そんな忍力が、ノリの目の前に突きつけられていた。
後にノリは語る。
「あの時は、さすがに死を覚悟した。
あれ程の恐怖は、雅様に追われた時にも感じなかった。
ちょ、雅様!インタビュー中に『異空手裏剣の術』はやめて!?
怖かったから!雅様から追われたのも、メチャクチャ怖かったから!
っていうか、俺今日は悪口言ってなくない!?どこに張り合ってんすか!?」
と。
それはさておき。
ノリが死を覚悟する程の忍力を纏う龍が、その小さな口を大きく開いた。
すると龍の周りに漂っていた緑色の忍力がその小さな口へと集まり始め、重清の『大忍弾の術』と同じサイズの忍力の塊を作り上げていた。
しかしその忍力の濃度は、重清のそれとは大きくかけ離れていた。
それ程に圧縮された忍力を前に、ノリは自身の持てるだけの土の忍力でその身を包み、構えた。

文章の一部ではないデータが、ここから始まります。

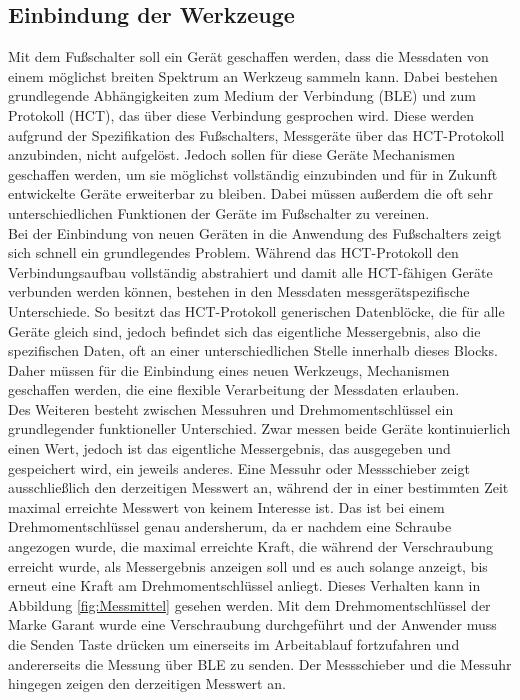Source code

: \subsection{Einbindung der Werkzeuge}
Mit dem Fußschalter soll ein Gerät geschaffen werden, dass die Messdaten von einem möglichst breiten Spektrum an Werkzeug sammeln kann. Dabei bestehen grundlegende Abhängigkeiten zum Medium der Verbindung (\ac{BLE}) und zum Protokoll (\ac{HCT}), das über diese Verbindung gesprochen wird. Diese werden aufgrund der Spezifikation des Fußschalters, Messgeräte über das \ac{HCT}-Protokoll anzubinden, nicht aufgelöst. Jedoch sollen für diese Geräte Mechanismen geschaffen werden, um sie möglichst vollständig einzubinden und für in Zukunft entwickelte Geräte erweiterbar zu bleiben. Dabei müssen außerdem die oft sehr unterschiedlichen Funktionen der Geräte im Fußschalter zu vereinen.\\
Bei der Einbindung von neuen Geräten in die Anwendung des Fußschalters zeigt sich schnell ein grundlegendes Problem. Während das \ac{HCT}-Protokoll den Verbindungsaufbau vollständig abstrahiert und damit alle \ac{HCT}-fähigen Geräte verbunden werden können, bestehen in den Messdaten messgerätspezifische Unterschiede. So besitzt das \ac{HCT}-Protokoll generischen Datenblöcke, die für alle Geräte gleich sind, jedoch befindet sich das eigentliche Messergebnis, also die spezifischen Daten, oft an einer unterschiedlichen Stelle innerhalb dieses Blocks. Daher müssen für die Einbindung eines neuen Werkzeugs, Mechanismen geschaffen werden, die eine flexible Verarbeitung der Messdaten erlauben.\\
Des Weiteren besteht zwischen Messuhren und Drehmomentschlüssel ein grundlegender funktioneller Unterschied. Zwar messen beide Geräte kontinuierlich einen Wert, jedoch ist das eigentliche Messergebnis, das ausgegeben und gespeichert wird, ein jeweils anderes. Eine Messuhr oder Messschieber zeigt ausschließlich den derzeitigen Messwert an, während der in einer bestimmten Zeit maximal erreichte Messwert von keinem Interesse ist. Das ist bei einem Drehmomentschlüssel genau andersherum, da er nachdem eine Schraube angezogen wurde, die maximal erreichte Kraft, die während der Verschraubung erreicht wurde, als Messergebnis anzeigen soll und es auch solange anzeigt, bis erneut eine Kraft am Drehmomentschlüssel anliegt. Dieses Verhalten kann in Abbildung \ref{fig:Messmittel} gesehen werden. Mit dem Drehmomentschlüssel der Marke Garant wurde eine Verschraubung durchgeführt und der Anwender muss die Senden Taste drücken um einerseits im Arbeitablauf fortzufahren und andererseits die Messung über \ac{BLE} zu senden. Der Messschieber und die Messuhr hingegen zeigen den derzeitigen Messwert an.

ノリの唯一の救いは、目の前で圧縮された忍力の塊が、龍の放出する忍力のごく一部であったことだった。
龍の周りには今なお大量の忍力が渦巻いており、そのほんの一部が、龍の前に忍力の塊として集まっていたのだ。
「とんでけぇーーーっ!」
大量の忍力を身に纏ったノリを確認した龍がそう叫ぶと、木の忍力の塊は一直線にノリへと向かい、2つの忍力がぶつかった。
龍の木の忍力は、ノリの土の忍力に僅かながらも削られてその力を失いながらも、圧縮されたその力はそれで消滅することなくノリの忍力を少しずつ押し続けていった。
一方のノリも、目の前の忍力が体に触れることを防ぐべく、全力で忍力を放出し、木の忍力の塊を押し返そうとしていた。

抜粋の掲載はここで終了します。